Now you can directly paste it into the box without having to manually separate it with a comma.
Once you have the job titles in, go ahead and click ‘Continue to add fields”. You should now see a few different pieces of data.
What you’re seeing is data from each prospect or contact that we can map into a new column.
For this exercise, we’re only going to use “Name”, “Title” and “Company”. Once you have those toggled, you’ll click “Save and Run First 10 rows”.
If done correctly, your table will look like the image below.
Looks like we found decision makers! Now, depending on the size of the companies we’re enriching, you’re going to have a number of employees with those job titles. Some rows have “10 Profiles”, “2 Profiles”, etc. We obviously want all of the contacts because they’re all considered decision makers.
So now we have to “write these contacts” to another table. Stick with me here, we’re almost done.
What this means is that we have to get each individual contact into their own rows.
Let’s create a new table, just like how we did in the beginning.
When you create a new table, name it something you will recognize like “Decision Makers”. By default, you will have 3 columns: Name, Email, and LinkedIn Profile.
Remember how we toggled only “Name”, “Title” and “Company” from the contacts? Well those are the columns we’re going to use. Go ahead and delete those default columns, and create new ones.
Your new workspace should look like this.
Now we’re ready to pass data to this new workspace from the original workspace.
Click the expand arrow, as seen in the screenshot below.
Then you’re going to hover over the “People” box and then you should see “Take action on List”
Once you click on “Take Action on List” you should see a dropdown list pop up. Click on “Write each item to new row in other table”.
You should see the options box come up. For the table, you’re going to select the new table which should be called “Decision Makers”.
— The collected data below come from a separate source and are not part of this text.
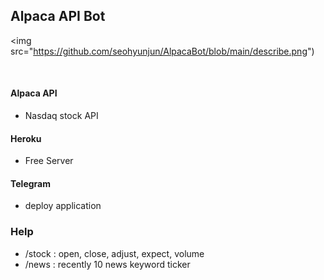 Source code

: ## Alpaca API Bot

<img src="https://github.com/seohyunjun/AlpacaBot/blob/main/describe.png")
     
<br>

#### Alpaca API
- Nasdaq stock API

#### Heroku 
- Free Server 

#### Telegram
- deploy application


### Help
- /stock <ticker> : open, close, adjust, expect, volume
- /news <ticker> : recently 10 news keyword ticker
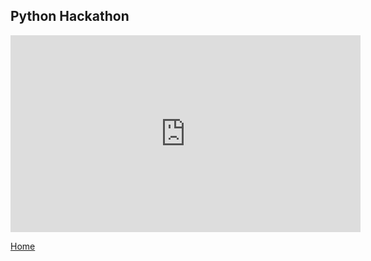 ## Python Hackathon

<iframe width="560" height="315" src="https://www.youtube.com/embed/ddibLfuTo10" frameborder="0" allow="accelerometer; autoplay; encrypted-media; gyroscope; picture-in-picture" allowfullscreen></iframe>

[Home](https://samcabano.github.io/cabano-profile/)
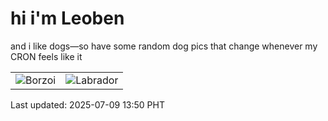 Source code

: # hi i'm Leoben

and i like dogs—so have some random dog pics that change whenever my CRON feels like it

|  |  |
|--------|----------|
| ![Borzoi](https://random-dog-vercel.vercel.app/api/random-borzoi?v=1752040218) | ![Labrador](https://random-dog-vercel.vercel.app/api/random-labrador?v=1752040218) |

Last updated: 2025-07-09 13:50 PHT
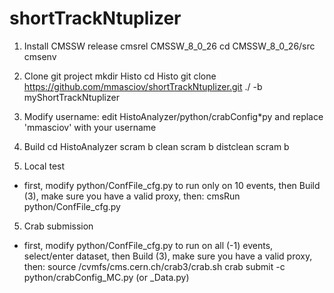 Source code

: # shortTrackNtuplizer

1. Install CMSSW release
cmsrel CMSSW_8_0_26
cd CMSSW_8_0_26/src
cmsenv

2. Clone git project
mkdir Histo
cd Histo
git clone https://github.com/mmasciov/shortTrackNtuplizer.git ./ -b myShortTrackNtuplizer

3. Modify username: edit HistoAnalyzer/python/crabConfig*py and replace 'mmasciov' with your username

3. Build
cd HistoAnalyzer
scram b clean
scram b distclean
scram b

4. Local test
- first, modify python/ConfFile_cfg.py to run only on 10 events, then Build (3), make sure you have a valid proxy, then:
cmsRun python/ConfFile_cfg.py

5. Crab submission
- first, modify python/ConfFile_cfg.py to run on all (-1) events, select/enter dataset, then Build (3), make sure you have a valid proxy, then:
source /cvmfs/cms.cern.ch/crab3/crab.sh
crab submit -c python/crabConfig_MC.py (or _Data.py)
For the box titled “What are you writing to another table” make sure you have “a list of objects” selected.
Once selected, you’re going to write it exactly as I do in the image below. Same text and same settings.
Once done, click “Save and Run First 10 Rows”. Your new workspace “Decision Makers” should look like this.
Each contact/profile we pulled from our original workspace is now separated into their own row with this new table.
And there you go. We now have decision makers from our list of dream companies!
Grabbing a Decision Maker’s attention
Now that we have a list of decision makers we now have to think of a way to grab their attention. These people are busy, getting bombarded with cold emails and calls every single day so it’s an absolute must to stand out.
A great way to stand out is by showing the prospect you did research on them or the company. In this scenario we’re going to stand out by showing we did “research” on the company, but actually we’re going to be using Cla.y. We’ll display data programmatically to make it look as if we did that research to each contact!
Let’s go back to the original table.
Go ahead and create a new column. You’re going to search for the “Get Headcount Growth at Company” and select that enrichment.
For the company identifier box, you’re going to reference the “Company LinkedIn URL”.
You should now see a few different data points to toggle. You’re going to toggle on the “Percent Employee Growth Over The Last 3 Months” and “Employee Count 3 Months Ago”.
This is what you should see in your workspace.
Now obviously the goal is to use this data inside of an email and to make it sound as human as possible.
Let’s convert the percent column into an actual percentage. For this, we’ll use the AI Formula generator.
Go ahead and create a new column. Once you do, click the header, then select “Settings”. You can also rename the column to “Percentage”.
Once in the settings, click “Use AI” and write “Turn this into a percentage /percentage over last 3 months”. Remember to actually reference the column you want to turn into a percentage.
This is what you should now see.
If you’d like, we can round this to the nearest whole number because remember the whole goal of this is to make the data sound conversational.
You can create a new column and again you’re going to use the AI formula generator.
In the new column, you’re going to round to the nearest whole number and the column you’re going to reference is “Percent Employee Growth..”.
Then once you have rounded up, you’re going to create a new column and turn that new column into a percentage. This is what your table should look like.
Now we have variables available to be used in our emails that can grab the attention of your decision makers!